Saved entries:
------------------------------------------------------------

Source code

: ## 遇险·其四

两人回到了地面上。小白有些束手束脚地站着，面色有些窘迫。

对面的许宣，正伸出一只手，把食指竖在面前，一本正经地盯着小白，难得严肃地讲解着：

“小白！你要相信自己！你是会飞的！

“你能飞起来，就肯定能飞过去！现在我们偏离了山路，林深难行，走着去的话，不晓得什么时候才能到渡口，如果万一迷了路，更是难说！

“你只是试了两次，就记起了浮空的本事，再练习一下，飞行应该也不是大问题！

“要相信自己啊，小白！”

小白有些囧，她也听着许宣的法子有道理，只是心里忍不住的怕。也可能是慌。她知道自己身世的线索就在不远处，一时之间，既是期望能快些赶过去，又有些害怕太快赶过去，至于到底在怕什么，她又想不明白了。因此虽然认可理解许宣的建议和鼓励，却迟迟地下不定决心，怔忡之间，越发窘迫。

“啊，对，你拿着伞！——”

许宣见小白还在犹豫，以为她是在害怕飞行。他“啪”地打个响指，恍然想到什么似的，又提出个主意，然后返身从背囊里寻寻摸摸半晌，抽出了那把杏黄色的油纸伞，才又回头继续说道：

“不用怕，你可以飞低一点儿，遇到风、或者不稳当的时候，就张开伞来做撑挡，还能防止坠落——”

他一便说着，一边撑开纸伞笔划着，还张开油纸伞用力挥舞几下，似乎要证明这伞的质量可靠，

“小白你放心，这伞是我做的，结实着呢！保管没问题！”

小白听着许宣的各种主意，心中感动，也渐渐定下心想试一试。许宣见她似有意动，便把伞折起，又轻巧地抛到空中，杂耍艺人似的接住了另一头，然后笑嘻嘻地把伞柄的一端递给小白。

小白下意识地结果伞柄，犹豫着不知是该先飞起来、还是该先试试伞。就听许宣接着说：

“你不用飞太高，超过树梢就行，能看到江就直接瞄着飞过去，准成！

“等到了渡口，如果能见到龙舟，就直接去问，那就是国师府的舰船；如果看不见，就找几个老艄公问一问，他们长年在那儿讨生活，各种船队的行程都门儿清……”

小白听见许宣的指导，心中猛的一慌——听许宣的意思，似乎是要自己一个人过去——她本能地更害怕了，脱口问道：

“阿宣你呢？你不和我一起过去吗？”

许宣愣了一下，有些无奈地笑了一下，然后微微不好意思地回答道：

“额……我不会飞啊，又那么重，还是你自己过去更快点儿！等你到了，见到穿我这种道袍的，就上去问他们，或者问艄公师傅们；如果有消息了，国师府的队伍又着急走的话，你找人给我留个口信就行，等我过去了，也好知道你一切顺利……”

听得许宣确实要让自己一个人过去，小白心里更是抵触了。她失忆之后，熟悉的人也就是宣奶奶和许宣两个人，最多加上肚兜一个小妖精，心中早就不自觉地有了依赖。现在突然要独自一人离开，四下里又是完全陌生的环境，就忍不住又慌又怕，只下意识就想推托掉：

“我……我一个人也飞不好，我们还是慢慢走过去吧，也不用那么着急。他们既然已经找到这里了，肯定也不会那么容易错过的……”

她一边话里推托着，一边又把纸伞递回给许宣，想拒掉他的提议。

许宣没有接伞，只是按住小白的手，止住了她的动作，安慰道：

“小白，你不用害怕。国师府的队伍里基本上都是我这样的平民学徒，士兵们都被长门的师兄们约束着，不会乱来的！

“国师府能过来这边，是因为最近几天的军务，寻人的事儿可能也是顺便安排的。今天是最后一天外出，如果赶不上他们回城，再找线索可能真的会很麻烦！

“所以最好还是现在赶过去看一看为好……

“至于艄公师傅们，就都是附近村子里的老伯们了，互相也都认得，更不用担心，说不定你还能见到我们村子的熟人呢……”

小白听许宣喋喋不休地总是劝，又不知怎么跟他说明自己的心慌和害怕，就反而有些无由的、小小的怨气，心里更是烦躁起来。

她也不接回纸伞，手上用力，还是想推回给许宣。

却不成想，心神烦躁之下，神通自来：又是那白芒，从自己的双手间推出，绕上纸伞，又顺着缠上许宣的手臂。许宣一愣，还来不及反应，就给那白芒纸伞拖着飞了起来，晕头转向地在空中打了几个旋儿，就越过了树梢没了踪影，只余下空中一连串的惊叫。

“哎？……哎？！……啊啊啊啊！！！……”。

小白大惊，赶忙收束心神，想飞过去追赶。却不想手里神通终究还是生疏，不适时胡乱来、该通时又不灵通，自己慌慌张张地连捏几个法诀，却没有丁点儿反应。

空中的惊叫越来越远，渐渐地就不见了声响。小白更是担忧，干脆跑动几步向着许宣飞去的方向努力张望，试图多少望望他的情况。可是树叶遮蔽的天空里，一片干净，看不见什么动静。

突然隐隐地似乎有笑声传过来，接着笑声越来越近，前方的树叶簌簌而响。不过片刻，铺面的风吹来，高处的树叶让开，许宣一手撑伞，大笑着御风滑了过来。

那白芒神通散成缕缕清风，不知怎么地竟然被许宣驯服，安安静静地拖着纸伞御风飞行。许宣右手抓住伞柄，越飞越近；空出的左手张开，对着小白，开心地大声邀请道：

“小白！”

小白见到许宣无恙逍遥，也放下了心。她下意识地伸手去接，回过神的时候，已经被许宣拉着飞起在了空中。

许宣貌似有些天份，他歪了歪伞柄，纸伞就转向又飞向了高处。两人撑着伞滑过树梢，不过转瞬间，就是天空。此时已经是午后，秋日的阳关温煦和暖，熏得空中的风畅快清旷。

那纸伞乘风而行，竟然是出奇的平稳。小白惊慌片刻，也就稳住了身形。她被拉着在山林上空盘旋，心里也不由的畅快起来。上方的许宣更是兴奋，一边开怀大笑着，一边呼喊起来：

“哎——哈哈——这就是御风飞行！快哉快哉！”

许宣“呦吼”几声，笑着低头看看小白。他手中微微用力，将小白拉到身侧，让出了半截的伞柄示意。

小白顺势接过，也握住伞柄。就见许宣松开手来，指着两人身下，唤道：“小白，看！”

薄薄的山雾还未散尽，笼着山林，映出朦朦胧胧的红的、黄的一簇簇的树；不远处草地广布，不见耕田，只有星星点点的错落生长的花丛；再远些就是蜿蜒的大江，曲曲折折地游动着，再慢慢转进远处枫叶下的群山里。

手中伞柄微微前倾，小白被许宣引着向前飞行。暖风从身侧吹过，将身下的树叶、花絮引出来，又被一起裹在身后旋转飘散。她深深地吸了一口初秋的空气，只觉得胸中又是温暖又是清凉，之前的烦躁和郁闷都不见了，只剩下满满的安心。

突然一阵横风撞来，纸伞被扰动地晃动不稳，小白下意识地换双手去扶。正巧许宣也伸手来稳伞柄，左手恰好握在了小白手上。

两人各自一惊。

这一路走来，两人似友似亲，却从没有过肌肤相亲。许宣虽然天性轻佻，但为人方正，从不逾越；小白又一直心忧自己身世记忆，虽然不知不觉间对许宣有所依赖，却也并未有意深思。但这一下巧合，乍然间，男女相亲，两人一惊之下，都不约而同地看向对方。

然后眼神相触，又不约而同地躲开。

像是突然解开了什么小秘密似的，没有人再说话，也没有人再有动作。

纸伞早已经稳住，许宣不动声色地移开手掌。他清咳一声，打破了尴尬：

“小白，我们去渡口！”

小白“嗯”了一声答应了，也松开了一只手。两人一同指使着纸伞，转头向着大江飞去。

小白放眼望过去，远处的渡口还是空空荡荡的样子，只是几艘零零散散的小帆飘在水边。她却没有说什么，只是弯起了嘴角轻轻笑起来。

------------------------------------------------------------

◆ Exercise description ◆
What is needed is an exact copy of all the data above.

◆ Answer area ◆
Source code

: ## 遇险·其四

两人回到了地面上。小白有些束手束脚地站着，面色有些窘迫。

对面的许宣，正伸出一只手，把食指竖在面前，一本正经地盯着小白，难得严肃地讲解着：

“小白！你要相信自己！你是会飞的！

“你能飞起来，就肯定能飞过去！现在我们偏离了山路，林深难行，走着去的话，不晓得什么时候才能到渡口，如果万一迷了路，更是难说！

“你只是试了两次，就记起了浮空的本事，再练习一下，飞行应该也不是大问题！

“要相信自己啊，小白！”

小白有些囧，她也听着许宣的法子有道理，只是心里忍不住的怕。也可能是慌。她知道自己身世的线索就在不远处，一时之间，既是期望能快些赶过去，又有些害怕太快赶过去，至于到底在怕什么，她又想不明白了。因此虽然认可理解许宣的建议和鼓励，却迟迟地下不定决心，怔忡之间，越发窘迫。

“啊，对，你拿着伞！——”

许宣见小白还在犹豫，以为她是在害怕飞行。他“啪”地打个响指，恍然想到什么似的，又提出个主意，然后返身从背囊里寻寻摸摸半晌，抽出了那把杏黄色的油纸伞，才又回头继续说道：

“不用怕，你可以飞低一点儿，遇到风、或者不稳当的时候，就张开伞来做撑挡，还能防止坠落——”

他一便说着，一边撑开纸伞笔划着，还张开油纸伞用力挥舞几下，似乎要证明这伞的质量可靠，

“小白你放心，这伞是我做的，结实着呢！保管没问题！”

小白听着许宣的各种主意，心中感动，也渐渐定下心想试一试。许宣见她似有意动，便把伞折起，又轻巧地抛到空中，杂耍艺人似的接住了另一头，然后笑嘻嘻地把伞柄的一端递给小白。

小白下意识地结果伞柄，犹豫着不知是该先飞起来、还是该先试试伞。就听许宣接着说：

“你不用飞太高，超过树梢就行，能看到江就直接瞄着飞过去，准成！

“等到了渡口，如果能见到龙舟，就直接去问，那就是国师府的舰船；如果看不见，就找几个老艄公问一问，他们长年在那儿讨生活，各种船队的行程都门儿清……”

小白听见许宣的指导，心中猛的一慌——听许宣的意思，似乎是要自己一个人过去——她本能地更害怕了，脱口问道：

“阿宣你呢？你不和我一起过去吗？”

许宣愣了一下，有些无奈地笑了一下，然后微微不好意思地回答道：

“额……我不会飞啊，又那么重，还是你自己过去更快点儿！等你到了，见到穿我这种道袍的，就上去问他们，或者问艄公师傅们；如果有消息了，国师府的队伍又着急走的话，你找人给我留个口信就行，等我过去了，也好知道你一切顺利……”

听得许宣确实要让自己一个人过去，小白心里更是抵触了。她失忆之后，熟悉的人也就是宣奶奶和许宣两个人，最多加上肚兜一个小妖精，心中早就不自觉地有了依赖。现在突然要独自一人离开，四下里又是完全陌生的环境，就忍不住又慌又怕，只下意识就想推托掉：

“我……我一个人也飞不好，我们还是慢慢走过去吧，也不用那么着急。他们既然已经找到这里了，肯定也不会那么容易错过的……”

她一边话里推托着，一边又把纸伞递回给许宣，想拒掉他的提议。

许宣没有接伞，只是按住小白的手，止住了她的动作，安慰道：

“小白，你不用害怕。国师府的队伍里基本上都是我这样的平民学徒，士兵们都被长门的师兄们约束着，不会乱来的！

“国师府能过来这边，是因为最近几天的军务，寻人的事儿可能也是顺便安排的。今天是最后一天外出，如果赶不上他们回城，再找线索可能真的会很麻烦！

“所以最好还是现在赶过去看一看为好……

“至于艄公师傅们，就都是附近村子里的老伯们了，互相也都认得，更不用担心，说不定你还能见到我们村子的熟人呢……”

小白听许宣喋喋不休地总是劝，又不知怎么跟他说明自己的心慌和害怕，就反而有些无由的、小小的怨气，心里更是烦躁起来。

她也不接回纸伞，手上用力，还是想推回给许宣。

却不成想，心神烦躁之下，神通自来：又是那白芒，从自己的双手间推出，绕上纸伞，又顺着缠上许宣的手臂。许宣一愣，还来不及反应，就给那白芒纸伞拖着飞了起来，晕头转向地在空中打了几个旋儿，就越过了树梢没了踪影，只余下空中一连串的惊叫。

“哎？……哎？！……啊啊啊啊！！！……”。

小白大惊，赶忙收束心神，想飞过去追赶。却不想手里神通终究还是生疏，不适时胡乱来、该通时又不灵通，自己慌慌张张地连捏几个法诀，却没有丁点儿反应。

空中的惊叫越来越远，渐渐地就不见了声响。小白更是担忧，干脆跑动几步向着许宣飞去的方向努力张望，试图多少望望他的情况。可是树叶遮蔽的天空里，一片干净，看不见什么动静。

突然隐隐地似乎有笑声传过来，接着笑声越来越近，前方的树叶簌簌而响。不过片刻，铺面的风吹来，高处的树叶让开，许宣一手撑伞，大笑着御风滑了过来。

那白芒神通散成缕缕清风，不知怎么地竟然被许宣驯服，安安静静地拖着纸伞御风飞行。许宣右手抓住伞柄，越飞越近；空出的左手张开，对着小白，开心地大声邀请道：

“小白！”

小白见到许宣无恙逍遥，也放下了心。她下意识地伸手去接，回过神的时候，已经被许宣拉着飞起在了空中。

许宣貌似有些天份，他歪了歪伞柄，纸伞就转向又飞向了高处。两人撑着伞滑过树梢，不过转瞬间，就是天空。此时已经是午后，秋日的阳关温煦和暖，熏得空中的风畅快清旷。

那纸伞乘风而行，竟然是出奇的平稳。小白惊慌片刻，也就稳住了身形。她被拉着在山林上空盘旋，心里也不由的畅快起来。上方的许宣更是兴奋，一边开怀大笑着，一边呼喊起来：

“哎——哈哈——这就是御风飞行！快哉快哉！”

许宣“呦吼”几声，笑着低头看看小白。他手中微微用力，将小白拉到身侧，让出了半截的伞柄示意。

小白顺势接过，也握住伞柄。就见许宣松开手来，指着两人身下，唤道：“小白，看！”

薄薄的山雾还未散尽，笼着山林，映出朦朦胧胧的红的、黄的一簇簇的树；不远处草地广布，不见耕田，只有星星点点的错落生长的花丛；再远些就是蜿蜒的大江，曲曲折折地游动着，再慢慢转进远处枫叶下的群山里。

手中伞柄微微前倾，小白被许宣引着向前飞行。暖风从身侧吹过，将身下的树叶、花絮引出来，又被一起裹在身后旋转飘散。她深深地吸了一口初秋的空气，只觉得胸中又是温暖又是清凉，之前的烦躁和郁闷都不见了，只剩下满满的安心。

突然一阵横风撞来，纸伞被扰动地晃动不稳，小白下意识地换双手去扶。正巧许宣也伸手来稳伞柄，左手恰好握在了小白手上。

两人各自一惊。

这一路走来，两人似友似亲，却从没有过肌肤相亲。许宣虽然天性轻佻，但为人方正，从不逾越；小白又一直心忧自己身世记忆，虽然不知不觉间对许宣有所依赖，却也并未有意深思。但这一下巧合，乍然间，男女相亲，两人一惊之下，都不约而同地看向对方。

然后眼神相触，又不约而同地躲开。

像是突然解开了什么小秘密似的，没有人再说话，也没有人再有动作。

纸伞早已经稳住，许宣不动声色地移开手掌。他清咳一声，打破了尴尬：

“小白，我们去渡口！”

小白“嗯”了一声答应了，也松开了一只手。两人一同指使着纸伞，转头向着大江飞去。

小白放眼望过去，远处的渡口还是空空荡荡的样子，只是几艘零零散散的小帆飘在水边。她却没有说什么，只是弯起了嘴角轻轻笑起来。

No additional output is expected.